Une fois dans la rue, miss Peabody s'enquit :

— Qu'est-ce que c'est que cette histoire de fiançailles de Theresa avec le petit Donaldson ?

Miss Arundell haussa les épaules.

— La jeune génération est d'une insouciance ! J'ai bien peur que ce ne soient des fiançailles qui tirent en longueur - si toutefois elles se concrétisent. Il n'a pas le sou.

— En revanche, Theresa possède une certaine fortune personnelle, dit miss Peabody.

— Un homme ne peut sérieusement songer à vivre aux crochets de sa femme, répliqua sèchement miss Arundell.

Miss Peabody laissa échapper un petit rire de gorge.

— Ça n'a plus l'air de les déranger, de nos jours. Nous sommes vieux jeu, Emily. Toutes les deux. Moi, ce que je n'arrive pas à comprendre, c'est ce que cette petite peut bien lui trouver. Dans le genre grand dadais, on ne fait pas mieux.

— C'est un excellent médecin, je crois.

— Ces besicles... et ce ton guindé ! De mon temps, on l'aurait traité de raseur !

Il y eut un silence, au cours duquel les pensées de miss Peabody vagabondèrent dans le passé, avec son cortège de sémillants gommeux à favoris...

Elle ajouta en soupirant :

— Dites à ce chien fou de Charles de passer me voir - s'il vient.

— Bien sûr.
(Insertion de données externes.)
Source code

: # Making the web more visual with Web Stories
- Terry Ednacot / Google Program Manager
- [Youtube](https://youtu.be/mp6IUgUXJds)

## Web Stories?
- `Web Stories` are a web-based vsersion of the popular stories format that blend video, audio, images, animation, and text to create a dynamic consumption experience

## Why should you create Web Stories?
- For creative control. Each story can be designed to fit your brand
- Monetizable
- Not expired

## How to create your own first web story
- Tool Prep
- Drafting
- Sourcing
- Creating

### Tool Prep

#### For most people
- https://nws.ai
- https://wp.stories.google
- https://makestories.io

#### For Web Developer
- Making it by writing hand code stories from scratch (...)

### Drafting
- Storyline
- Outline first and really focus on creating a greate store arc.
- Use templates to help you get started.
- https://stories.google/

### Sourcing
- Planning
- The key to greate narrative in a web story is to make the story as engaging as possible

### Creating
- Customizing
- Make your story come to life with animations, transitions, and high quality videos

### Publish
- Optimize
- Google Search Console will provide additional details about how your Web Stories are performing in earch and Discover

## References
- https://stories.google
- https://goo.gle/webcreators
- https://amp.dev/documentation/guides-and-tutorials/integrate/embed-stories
Je n'y manquerai pas.

Les deux femmes se séparèrent.

Elles se connaissaient depuis cinquante ans bien sonnés. Miss Peabody n'ignorait rien de certaines frasques regrettables du général Arundell. Le père d'Emily. Elle savait exactement quel choc le mariage de Thomas Arundell avait été pour ses sœurs. Et elle avait une idée très précise des problèmes de la jeune génération.

Mais les deux femmes n'avaient jamais évoqué aucune de ces questions. Elles possédaient toutes deux un sens trop aigu de la dignité et de la solidarité familiales, pour ne pas observer en ce domaine une discrétion de bon aloi.